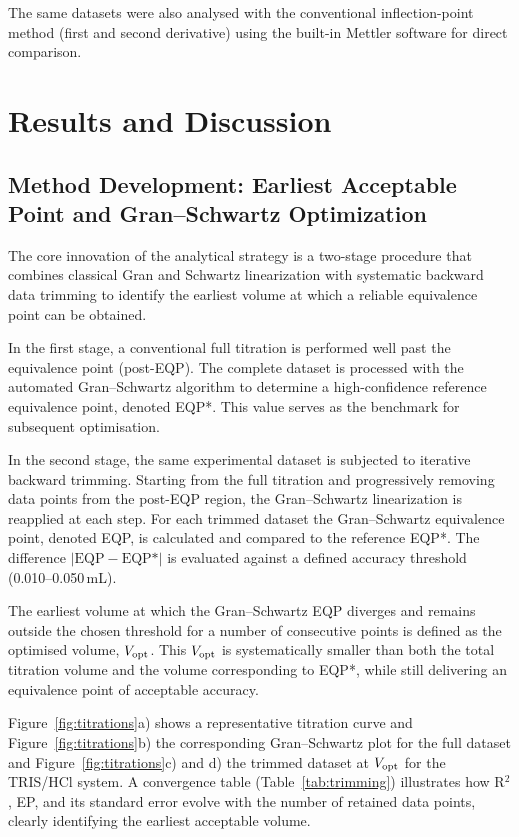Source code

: \documentclass[twoside,twocolumn,9pt]{article}
\begin{document}
The same datasets were also analysed with the conventional inflection-point method (first and second derivative) using the built-in Mettler software for direct comparison.

\section*{Results and Discussion}

\subsection*{Method Development: Earliest Acceptable Point and Gran--Schwartz Optimization}

The core innovation of the analytical strategy is a two-stage procedure that combines classical Gran and Schwartz linearization with systematic backward data trimming to identify the earliest volume at which a reliable equivalence point can be obtained. 

In the first stage, a conventional full titration is performed well past the equivalence point (post-EQP).
The complete dataset is processed with the automated Gran--Schwartz algorithm to determine a high-confidence reference equivalence point, denoted EQP*.
This value serves as the benchmark for subsequent optimisation.

In the second stage, the same experimental dataset is subjected to iterative backward trimming.
Starting from the full titration and progressively removing data points from the post-EQP region, the Gran--Schwartz linearization is reapplied at each step.
For each trimmed dataset the Gran--Schwartz equivalence point, denoted EQP, is calculated and compared to the reference EQP*.
The difference $|\text{EQP} - \text{EQP*}|$ is evaluated against a defined accuracy threshold (0.010--0.050\,mL). 

The earliest volume at which the Gran--Schwartz EQP diverges and remains outside the chosen threshold for a number of consecutive points is defined as the optimised volume, $V_{\rm opt}$.
This $V_{\rm opt}$ is systematically smaller than both the total titration volume and the volume corresponding to EQP*, while still delivering an equivalence point of acceptable accuracy.

Figure~\ref{fig:titrations}a) shows a representative titration curve and Figure~\ref{fig:titrations}b) the corresponding Gran--Schwartz plot for the full dataset and Figure~\ref{fig:titrations}c) and d) the trimmed dataset at $V_{\rm opt}$ for the TRIS/HCl system.
A convergence table (Table~\ref{tab:trimming}) illustrates how R$^2$, EP, and its standard error evolve with the number of retained data points, clearly identifying the earliest acceptable volume.
\end{document}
━━━
__WHAT IS EXPECTED__
Would you please print the entries once more, word for word, minus the pictures?

__WORKED SOLUTION__
Source code

: \documentclass[twoside,twocolumn,9pt]{article}
\begin{document}
The same datasets were also analysed with the conventional inflection-point method (first and second derivative) using the built-in Mettler software for direct comparison.

\section*{Results and Discussion}

\subsection*{Method Development: Earliest Acceptable Point and Gran--Schwartz Optimization}

The core innovation of the analytical strategy is a two-stage procedure that combines classical Gran and Schwartz linearization with systematic backward data trimming to identify the earliest volume at which a reliable equivalence point can be obtained. 

In the first stage, a conventional full titration is performed well past the equivalence point (post-EQP).
The complete dataset is processed with the automated Gran--Schwartz algorithm to determine a high-confidence reference equivalence point, denoted EQP*.
This value serves as the benchmark for subsequent optimisation.

In the second stage, the same experimental dataset is subjected to iterative backward trimming.
Starting from the full titration and progressively removing data points from the post-EQP region, the Gran--Schwartz linearization is reapplied at each step.
For each trimmed dataset the Gran--Schwartz equivalence point, denoted EQP, is calculated and compared to the reference EQP*.
The difference $|\text{EQP} - \text{EQP*}|$ is evaluated against a defined accuracy threshold (0.010--0.050\,mL). 

The earliest volume at which the Gran--Schwartz EQP diverges and remains outside the chosen threshold for a number of consecutive points is defined as the optimised volume, $V_{\rm opt}$.
This $V_{\rm opt}$ is systematically smaller than both the total titration volume and the volume corresponding to EQP*, while still delivering an equivalence point of acceptable accuracy.

Figure~\ref{fig:titrations}a) shows a representative titration curve and Figure~\ref{fig:titrations}b) the corresponding Gran--Schwartz plot for the full dataset and Figure~\ref{fig:titrations}c) and d) the trimmed dataset at $V_{\rm opt}$ for the TRIS/HCl system.
A convergence table (Table~\ref{tab:trimming}) illustrates how R$^2$, EP, and its standard error evolve with the number of retained data points, clearly identifying the earliest acceptable volume.
\end{document}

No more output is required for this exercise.